The right wing supporters of “free enterprise” in Canada claim to favour choice. Except if that choice includes a publicly owned company to provide your cellphone and other telecommunications service.

Two weeks ago my union called on the Harper Conservatives to rescind a slew of advantages the federal government is offering the giant U.S.-owned Verizon Communications to set up as a fourth major national wireless carrier and to instead establish a Crown corporation to fulfill this objective. The release suggested specific ways of moving forward on a publicly owned company and said the country would be better served by a Crown that hires Canadians, develops technology in this country and uses its surplus to reduce taxes, than a New York-based corporation that will take the jobs, expertise and profits down south.

While we weren’t calling for nationalization of any existing company and were simply responding to the Conservatives’ insistence that more competition is necessary to lower prices, this didn’t stop many right-wing voices from freaking out.
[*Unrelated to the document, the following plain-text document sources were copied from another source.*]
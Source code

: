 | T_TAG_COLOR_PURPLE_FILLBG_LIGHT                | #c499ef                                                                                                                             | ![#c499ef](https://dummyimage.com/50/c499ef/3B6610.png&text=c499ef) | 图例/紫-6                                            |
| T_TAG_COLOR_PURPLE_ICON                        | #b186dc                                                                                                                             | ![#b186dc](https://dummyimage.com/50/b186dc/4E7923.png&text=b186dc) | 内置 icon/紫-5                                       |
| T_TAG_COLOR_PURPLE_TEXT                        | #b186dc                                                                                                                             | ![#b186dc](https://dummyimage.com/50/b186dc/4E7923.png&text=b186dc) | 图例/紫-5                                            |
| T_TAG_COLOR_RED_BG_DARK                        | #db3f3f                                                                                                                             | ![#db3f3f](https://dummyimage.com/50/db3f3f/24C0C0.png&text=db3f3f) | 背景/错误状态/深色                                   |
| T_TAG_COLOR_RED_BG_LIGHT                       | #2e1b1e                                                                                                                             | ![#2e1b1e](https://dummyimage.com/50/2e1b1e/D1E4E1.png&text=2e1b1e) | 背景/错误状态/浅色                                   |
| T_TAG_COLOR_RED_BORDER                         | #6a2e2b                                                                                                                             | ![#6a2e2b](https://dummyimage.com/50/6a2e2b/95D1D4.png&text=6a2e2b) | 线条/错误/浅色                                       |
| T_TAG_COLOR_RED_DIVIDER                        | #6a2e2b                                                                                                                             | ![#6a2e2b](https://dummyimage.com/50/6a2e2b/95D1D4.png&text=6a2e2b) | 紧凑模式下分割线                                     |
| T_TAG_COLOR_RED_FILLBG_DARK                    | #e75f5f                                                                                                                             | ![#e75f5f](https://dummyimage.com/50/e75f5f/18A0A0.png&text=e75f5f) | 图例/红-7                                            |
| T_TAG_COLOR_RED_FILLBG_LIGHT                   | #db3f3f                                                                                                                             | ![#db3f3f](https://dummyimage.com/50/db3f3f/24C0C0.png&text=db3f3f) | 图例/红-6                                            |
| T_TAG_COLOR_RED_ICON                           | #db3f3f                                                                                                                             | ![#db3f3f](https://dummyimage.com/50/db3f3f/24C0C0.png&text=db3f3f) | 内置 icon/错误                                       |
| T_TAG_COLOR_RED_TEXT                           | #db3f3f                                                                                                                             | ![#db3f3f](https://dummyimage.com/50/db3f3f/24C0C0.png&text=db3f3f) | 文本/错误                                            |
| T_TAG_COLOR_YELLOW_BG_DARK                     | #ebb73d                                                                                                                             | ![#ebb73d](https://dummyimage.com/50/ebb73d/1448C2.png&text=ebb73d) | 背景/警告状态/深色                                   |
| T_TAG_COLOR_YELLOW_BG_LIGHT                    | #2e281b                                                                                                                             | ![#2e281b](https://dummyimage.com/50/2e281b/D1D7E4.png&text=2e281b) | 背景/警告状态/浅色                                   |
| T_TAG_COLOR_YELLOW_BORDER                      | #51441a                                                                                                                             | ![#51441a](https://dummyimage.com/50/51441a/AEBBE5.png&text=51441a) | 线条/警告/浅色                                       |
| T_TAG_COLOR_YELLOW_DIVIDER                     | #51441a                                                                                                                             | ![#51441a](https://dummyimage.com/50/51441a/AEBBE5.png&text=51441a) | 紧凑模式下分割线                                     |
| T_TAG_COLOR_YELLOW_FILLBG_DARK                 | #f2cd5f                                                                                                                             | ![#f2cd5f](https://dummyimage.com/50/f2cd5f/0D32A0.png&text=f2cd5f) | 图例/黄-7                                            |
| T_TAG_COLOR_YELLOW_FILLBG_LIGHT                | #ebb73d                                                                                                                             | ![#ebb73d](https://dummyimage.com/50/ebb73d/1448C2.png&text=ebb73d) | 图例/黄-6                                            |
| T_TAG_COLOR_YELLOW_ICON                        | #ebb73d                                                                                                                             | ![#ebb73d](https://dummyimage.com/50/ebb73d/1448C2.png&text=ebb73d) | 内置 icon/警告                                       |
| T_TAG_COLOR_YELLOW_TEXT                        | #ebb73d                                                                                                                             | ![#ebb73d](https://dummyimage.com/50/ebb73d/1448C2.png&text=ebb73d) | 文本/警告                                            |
One blogger called us a “socialist labor union
 demanding that the state pull a Hugo Chavez” while a Windsor Star headline blared: “A truly bad cellphone idea”. The comment pages editor at the National Post ridiculed the idea in a column mostly devoted to a fantasy Crown telco dubbed “CanComm”. Jonathan Kay joked that the cost for “CanComm” would be “deducted from your wages, along with your CPP and EI contributions” and that consumers’ dial tones would consist of “folk songs corresponding to the religion and ethnic origin of subscribers, as indicated on their last completed census form.”
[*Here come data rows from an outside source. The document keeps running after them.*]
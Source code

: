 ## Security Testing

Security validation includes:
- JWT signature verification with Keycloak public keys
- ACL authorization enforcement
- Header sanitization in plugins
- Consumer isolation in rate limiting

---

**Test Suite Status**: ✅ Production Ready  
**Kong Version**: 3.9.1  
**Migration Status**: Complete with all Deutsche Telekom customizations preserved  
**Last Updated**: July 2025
For her part, the Ottawa Citizen’s opinion pages editor, Kate Heartfield, wrote that the mere suggestion of a Crown wireless company (and price regulations) reflected the fact “we were speaking different languages.”
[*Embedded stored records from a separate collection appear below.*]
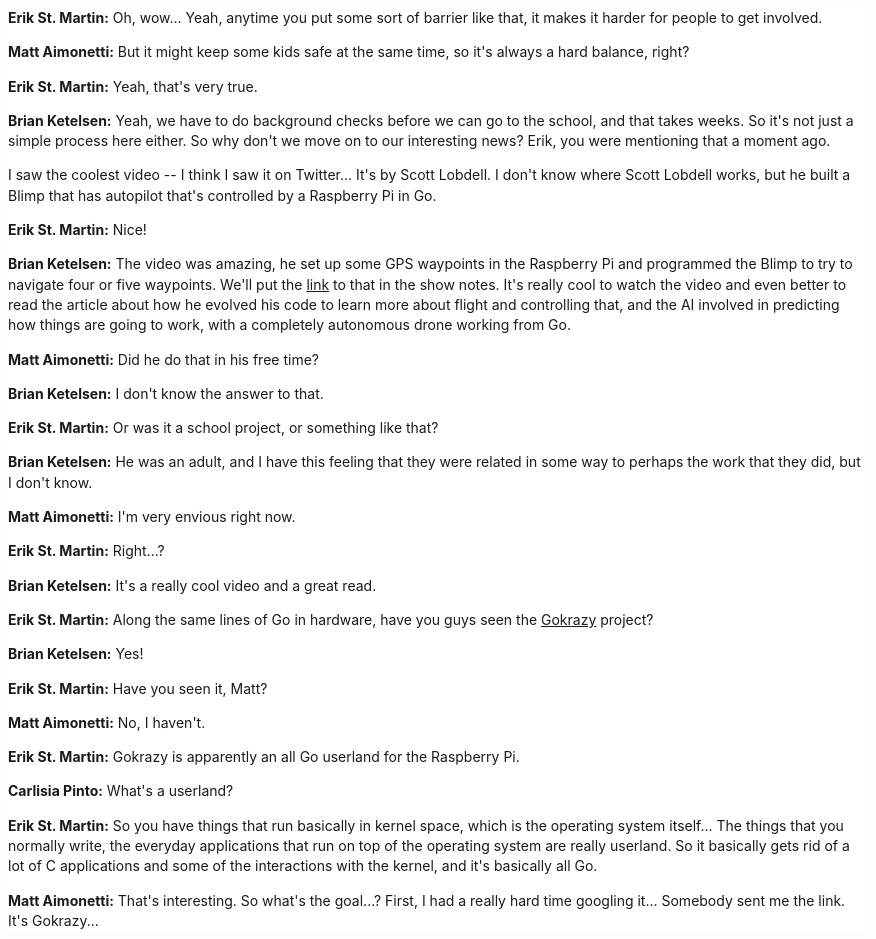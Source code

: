 **Erik St. Martin:** Oh, wow... Yeah, anytime you put some sort of barrier like that, it makes it harder for people to get involved.

**Matt Aimonetti:** But it might keep some kids safe at the same time, so it's always a hard balance, right?

**Erik St. Martin:** Yeah, that's very true.

**Brian Ketelsen:** Yeah, we have to do background checks before we can go to the school, and that takes weeks. So it's not just a simple process here either. So why don't we move on to our interesting news? Erik, you were mentioning that a moment ago.

I saw the coolest video -- I think I saw it on Twitter... It's by Scott Lobdell. I don't know where Scott Lobdell works, but he built a Blimp that has autopilot that's controlled by a Raspberry Pi in Go.

**Erik St. Martin:** Nice!

**Brian Ketelsen:** The video was amazing, he set up some GPS waypoints in the Raspberry Pi and programmed the Blimp to try to navigate four or five waypoints. We'll put the [link](http://scottlobdell.me/2017/03/experimental-blimp-autopilot-test-flight-2/) to that in the show notes. It's really cool to watch the video and even better to read the article about how he evolved his code to learn more about flight and controlling that, and the AI involved in predicting how things are going to work, with a completely autonomous drone working from Go.

**Matt Aimonetti:** Did he do that in his free time?

**Brian Ketelsen:** I don't know the answer to that.

**Erik St. Martin:** Or was it a school project, or something like that?

**Brian Ketelsen:** He was an adult, and I have this feeling that they were related in some way to perhaps the work that they did, but I don't know.

**Matt Aimonetti:** I'm very envious right now.

**Erik St. Martin:** Right...?

**Brian Ketelsen:** It's a really cool video and a great read.

**Erik St. Martin:** Along the same lines of Go in hardware, have you guys seen the [Gokrazy](https://gokrazy.org/) project?

**Brian Ketelsen:** Yes!

**Erik St. Martin:** Have you seen it, Matt?

**Matt Aimonetti:** No, I haven't.

**Erik St. Martin:** Gokrazy is apparently an all Go userland for the Raspberry Pi.

**Carlisia Pinto:** What's a userland?

**Erik St. Martin:** So you have things that run basically in kernel space, which is the operating system itself... The things that you normally write, the everyday applications that run on top of the operating system are really userland. So it basically gets rid of a lot of C applications and some of the interactions with the kernel, and it's basically all Go.

**Matt Aimonetti:** That's interesting. So what's the goal...? First, I had a really hard time googling it... Somebody sent me the link. It's Gokrazy...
To top it off the Industry Minister chimed in. “A national crown corporation, I think, is the last thing that we need,” explained James Moore. (Worse than another war, climate-change induced flooding or an industrial disaster Ă  la Lac-MĂ©gantic?)

Of course none of the outraged critics looked at the substance of our proposal, they simply asserted that it was an outlandish idea. Not one of them even acknowledged the one jurisdiction in Canada where a Crown corporation already competes against private companies.

Perhaps that’s because Saskatchewan demonstrates that when telecom consumers are given a choice between a Crown corporation and private providers, they overwhelming choose the publicly owned option.

Provincially owned SaskTel is the leading communications provider in Saskatchewan. Highly rated in customer satisfaction surveys, SaskTel has 1.4 million accounts in a province of a million people. Initially focused on landlines, today more than 7 in 10 cellphone subscribers in the province use SaskTel. It seems that given a real option people prefer the Crown Telco by a large margin.

But the benefits of SaskTel do not end with consumer satisfaction. Most of its workforce enjoys the protection of a union and it has led the way on many technological advancements. For example the company was the first in North America to launch broadband over Digital Subscriber Line (DSL). SaskTel also plows a high percentage of its resources into capital expenditures, including rural areas, all the while returning a dividend to the provincial government ($84 million in 2012).

Recently, telco analyst Peter Novak called SaskTel “a successfully run government company that makes a solid return by providing decent services at good prices, with quality investment and innovation to boot.”

Setting up a Crown wireless corporation — or as a reporter from the Regina Leader Post suggested privately, commissioning SaskTel to expand across the country — may not be the only response to telco problems. But when Ottawa’s telecommunications policy is so confused that it is offering a giant multinational corporation, implicated in spying for the U.S. government, special rights to the best public airwaves that have been made available in decades, the idea of a Crown at least merits serious discussion.

There is a reason, however, for the Right to dismiss the idea out of hand. They have another agenda.

Their real aim is much more than simply wooing Verizon. They won’t stop at opening Canada’s telco sector to foreign control. Next up will be broadcasting and other cultural industries. A recent Fraser Institute study makes this clear, calling for the removal of all restrictions on foreign ownership in Canadian telco and broadcasting. The right-wing think tank is at least open about its objective, unlike Harper’s Conservatives who are trying to do what Canadian don’t want by stealth.

Simply investigating the possibility of setting up a national Crown telco would go counter to today’s dominant ideology, which equates human progress with privatization, deregulation and opening everything up to multinational corporations. Going against the grain gets you tagged, in the kind words of the Ottawa Citizen’s Kate Heartfield, as “union veterans, stuck in pre-NAFTA attitudes.”

Simply put, we’ve gone so far down the ideological road of corporate globalization that it seems more reasonable to grant one of the world’s biggest companies advantages to take over Canada’s telecommunications than to set up a national Crown wireless provider.